(Items listed in a dataset)
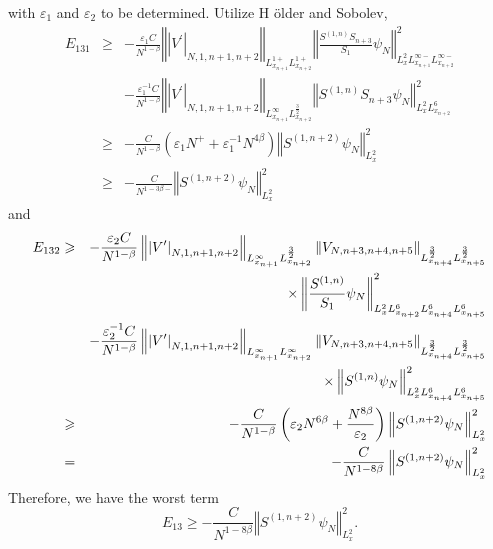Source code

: \documentclass[12pt,letterpaper,leqno]{amsart}
\theoremstyle{plain}
\numberwithin{equation}{section}
\numberwithin{theorem}{section}
\numberwithin{proposition}{section}
\numberwithin{lemma}{section}
\numberwithin{corollary}{section}
\begin{document}
with $\varepsilon _{1}$ and $\varepsilon _{2}$ to be determined. Utilize H%
\"{o}lder and Sobolev,%
\begin{eqnarray*}
E_{131} &\geqslant &-\frac{\varepsilon _{1}C}{N^{1-\beta }}\left\Vert
\left\vert V^{\prime }\right\vert _{N,1,n+1,n+2}\right\Vert
_{L_{x_{n+1}}^{1+}L_{x_{n+2}}^{1+}}\left\Vert \frac{S^{(1,n)}S_{n+3}}{S_{1}}%
\psi _{N}\right\Vert _{L_{x}^{2}L_{x_{n+1}}^{\infty -}L_{x_{n+2}}^{\infty
-}}^{2} \\
&&-\frac{\varepsilon _{1}^{-1}C}{N^{1-\beta }}\left\Vert \left\vert
V^{\prime }\right\vert _{N,1,n+1,n+2}\right\Vert _{L_{x_{n+1}}^{\infty
}L_{x_{n+2}}^{\frac{3}{2}}}\left\Vert S^{(1,n)}S_{n+3}\psi _{N}\right\Vert
_{L_{x}^{2}L_{x_{n+2}}^{6}}^{2} \\
&\geqslant &-\frac{C}{N^{1-\beta }}\left( \varepsilon _{1}N^{+}+\varepsilon
_{1}^{-1}N^{4\beta }\right) \left\Vert S^{(1,n+2)}\psi _{N}\right\Vert
_{L_{x}^{2}}^{2} \\
&\geqslant &-\frac{C}{N^{1-3\beta -}}\left\Vert S^{(1,n+2)}\psi
_{N}\right\Vert _{L_{x}^{2}}^{2}
\end{eqnarray*}%
and%
\begin{eqnarray*}
E_{132} &\geqslant &-\frac{\varepsilon _{2}C}{N^{1-\beta }}\left\Vert
\left\vert V^{\prime }\right\vert _{N,1,n+1,n+2}\right\Vert
_{L_{x_{n+1}}^{\infty }L_{x_{n+2}}^{\frac{3}{2}}}\left\Vert
V_{N,n+3,n+4,n+5}\right\Vert _{L_{x_{n+4}}^{\frac{3}{2}}L_{x_{n+5}}^{\frac{3%
}{2}}} \\
&&\times \left\Vert \frac{S^{(1,n)}}{S_{1}}\psi _{N}\right\Vert
_{L_{x}^{2}L_{x_{n+2}}^{6}L_{x_{n+4}}^{6}L_{x_{n+5}}^{6}}^{2} \\
&&-\frac{\varepsilon _{2}^{-1}C}{N^{1-\beta }}\left\Vert \left\vert
V^{\prime }\right\vert _{N,1,n+1,n+2}\right\Vert _{L_{x_{n+1}}^{\infty
}L_{x_{n+2}}^{\infty }}\left\Vert V_{N,n+3,n+4,n+5}\right\Vert
_{L_{x_{n+4}}^{\frac{3}{2}}L_{x_{n+5}}^{\frac{3}{2}}} \\
&&\times \left\Vert S^{(1,n)}\psi _{N}\right\Vert
_{L_{x}^{2}L_{x_{n+4}}^{6}L_{x_{n+5}}^{6}}^{2} \\
&\geqslant &-\frac{C}{N^{1-\beta }}\left( \varepsilon _{2}N^{6\beta }+\frac{%
N^{8\beta }}{\varepsilon _{2}}\right) \left\Vert S^{(1,n+2)}\psi
_{N}\right\Vert _{L_{x}^{2}}^{2} \\
&=&-\frac{C}{N^{1-8\beta }}\left\Vert S^{(1,n+2)}\psi _{N}\right\Vert
_{L_{x}^{2}}^{2}
\end{eqnarray*}%
Therefore, we have the worst term%
\begin{equation}
E_{13}\geqslant -\frac{C}{N^{1-8\beta }}\left\Vert S^{(1,n+2)}\psi
_{N}\right\Vert _{L_{x}^{2}}^{2}.  \label{estimate:E13}
\end{equation}
\end{document}
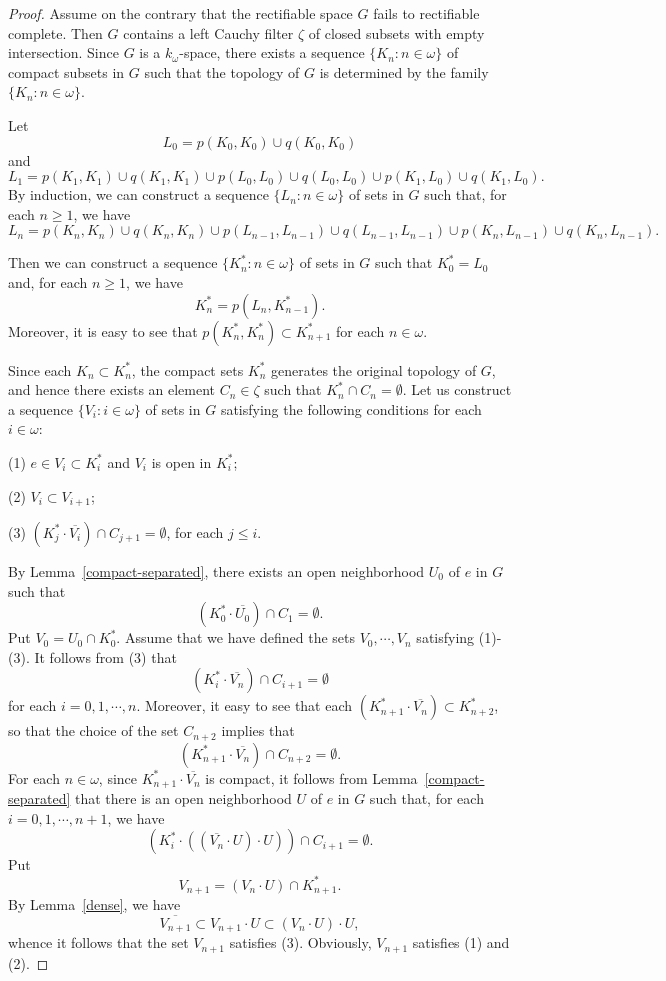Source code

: \documentclass[psamsfonts,fceqn,leqno]{amsart}
\theoremstyle{definition}
\begin{document}
\begin{proof}
Assume on the contrary that the rectifiable space $G$ fails to rectifiable complete. Then $G$ contains a left Cauchy filter $\zeta$ of closed subsets with empty intersection. Since $G$ is a $k_{\omega}$-space, there exists a sequence $\{K_{n}: n\in\omega\}$ of compact subsets in $G$ such that the topology of $G$ is determined by the family $\{K_{n}: n\in\omega\}$.
\smallskip

Let $$L_{0}=p(K_{0}, K_{0})\cup q(K_{0}, K_{0})$$ and $$L_{1}=p(K_{1}, K_{1})\cup q(K_{1}, K_{1})\cup p(L_{0}, L_{0})\cup q(L_{0}, L_{0})\cup p(K_{1}, L_{0})\cup q(K_{1}, L_{0}).$$ By induction, we can construct a sequence $\{L_{n}: n\in\omega\}$ of sets in $G$ such that, for each $n\geq 1$, we have $$L_{n}=p(K_{n}, K_{n})\cup q(K_{n}, K_{n})\cup p(L_{n-1}, L_{n-1})\cup q(L_{n-1}, L_{n-1})\cup p(K_{n}, L_{n-1})\cup q(K_{n}, L_{n-1}).$$

Then we can construct a sequence $\{K_{n}^{\ast}: n\in\omega\}$ of sets in $G$ such that $K_{0}^{\ast}=L_{0}$ and, for each $n\geq 1$, we have
\smallskip
$$K_{n}^{\ast}=p(L_{n}, K_{n-1}^{\ast}).$$Moreover, it is easy to see that $p(K_{n}^{\ast}, K_{n}^{\ast})\subset K_{n+1}^{\ast}$ for each $n\in\omega$.
\smallskip

Since each $K_{n}\subset K_{n}^{\ast}$, the compact sets $K_{n}^{\ast}$ generates the original topology of $G$, and hence there exists an element $C_{n}\in\zeta$ such that $K_{n}^{\ast}\cap C_{n}=\emptyset$. Let us construct a sequence $\{V_{i}: i\in\omega\}$ of sets in $G$ satisfying the following conditions for each $i\in\omega$:
\smallskip

(1) $e\in V_{i}\subset K_{i}^{\ast}$ and $V_{i}$ is open in $K_{i}^{\ast}$;
\smallskip

(2) $V_{i}\subset V_{i+1}$;
\smallskip

(3) $(K_{j}^{\ast}\cdot \overline{V_{i}})\cap C_{j+1}=\emptyset$, for each $j\leq i.$
\smallskip

By Lemma~\ref{compact-separated}, there exists an open neighborhood $U_{0}$ of $e$ in $G$ such that $$(K_{0}^{\ast}\cdot \overline{U_{0}})\cap C_{1}=\emptyset.$$ Put $V_{0}=U_{0}\cap K_{0}^{\ast}$. Assume that we have defined the sets $V_{0}, \cdots, V_{n}$ satisfying (1)-(3). It follows from (3) that $$(K_{i}^{\ast}\cdot \overline{V_{n}})\cap C_{i+1}=\emptyset$$ for each $i=0, 1, \cdots, n.$ Moreover, it easy to see that each $(K_{n+1}^{\ast}\cdot \overline{V_{n}})\subset K_{n+2}^{\ast}$, so that the choice of the set $C_{n+2}$ implies that $$(K_{n+1}^{\ast}\cdot \overline{V_{n}})\cap C_{n+2}=\emptyset.$$ For each $n\in\omega$, since $K_{n+1}^{\ast}\cdot \overline{V_{n}}$ is compact, it follows from Lemma~\ref{compact-separated} that there is an open neighborhood $U$ of $e$ in $G$ such that, for each $i=0, 1, \cdots, n+1$, we have$$(K_{i}^{\ast}\cdot ((\overline{V_{n}}\cdot U)\cdot U))\cap C_{i+1}=\emptyset.$$Put $$V_{n+1}=(V_{n}\cdot U)\cap K_{n+1}^{\ast}.$$ By Lemma~\ref{dense}, we have $$\overline{V_{n+1}}\subset V_{n+1}\cdot U \subset (V_{n}\cdot U)\cdot U,$$ whence it follows that the set $V_{n+1}$ satisfies (3). Obviously, $V_{n+1}$ satisfies (1) and (2).
\smallskip


\end{proof}
\end{document}
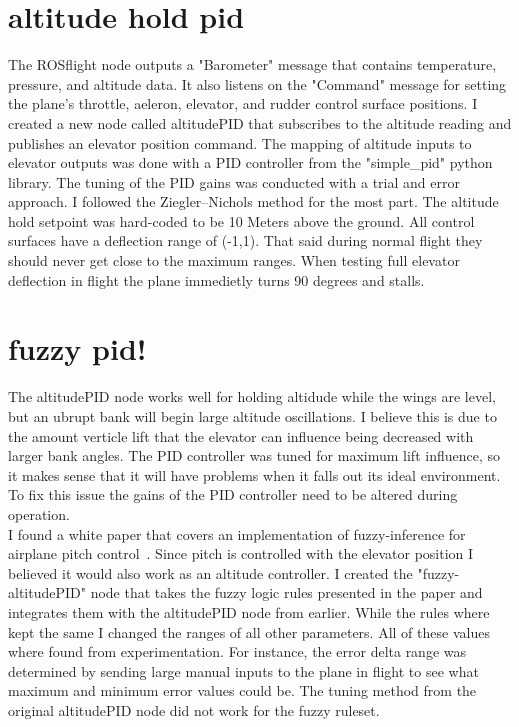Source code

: \documentclass[11pt]{scrartcl} %
\begin{document}
\section{altitude hold pid}
The ROSflight node outputs a "Barometer" message that contains temperature, pressure, and altitude data. It also listens on the "Command" message for setting the plane's throttle, aeleron, elevator, and rudder control surface positions. I created a new node called altitudePID that subscribes to the altitude reading and publishes an elevator position command. The mapping of altitude inputs to elevator outputs was done with a PID controller from the "simple\_pid" python library. The tuning of the PID gains was conducted with a trial and error approach. I followed the Ziegler–Nichols method for the most part. The altitude hold setpoint was hard-coded to be 10 Meters above the ground. All control surfaces have a deflection range of (-1,1). That said during normal flight they should never get close to the maximum ranges. When testing full elevator deflection in flight the plane immedietly turns 90 degrees and stalls.



\section{fuzzy pid!}
The altitudePID node works well for holding altidude while the wings are level, but an ubrupt bank will begin large altitude oscillations. I believe this is due to the amount verticle lift that the elevator can influence being decreased with larger bank angles. The PID controller was tuned for maximum lift influence, so it makes sense that it will have problems when it falls out its ideal environment. To fix this issue the gains of the PID controller need to be altered during operation.  
\\

I found a white paper that covers an implementation of fuzzy-inference for airplane pitch control~\cite{fuzzy}. Since pitch is controlled with the elevator position I believed it would also work as an altitude controller. I created the "fuzzy-altitudePID" node that takes the fuzzy logic rules presented in the paper and integrates them with the altitudePID node from earlier. While the rules where kept the same I changed the ranges of all other parameters. All of these values where found from experimentation. For instance, the error delta range was determined by sending large manual inputs to the plane in flight to see what maximum and minimum error values could be. The tuning method from the original altitudePID node did not work for the fuzzy ruleset. 
\end{document}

▶ Task description:
Search the records above for "equation". Copy each line where it is found.

▶ Written answer:
\numberwithin{equation}{section}
\begin{equation}
\end{equation}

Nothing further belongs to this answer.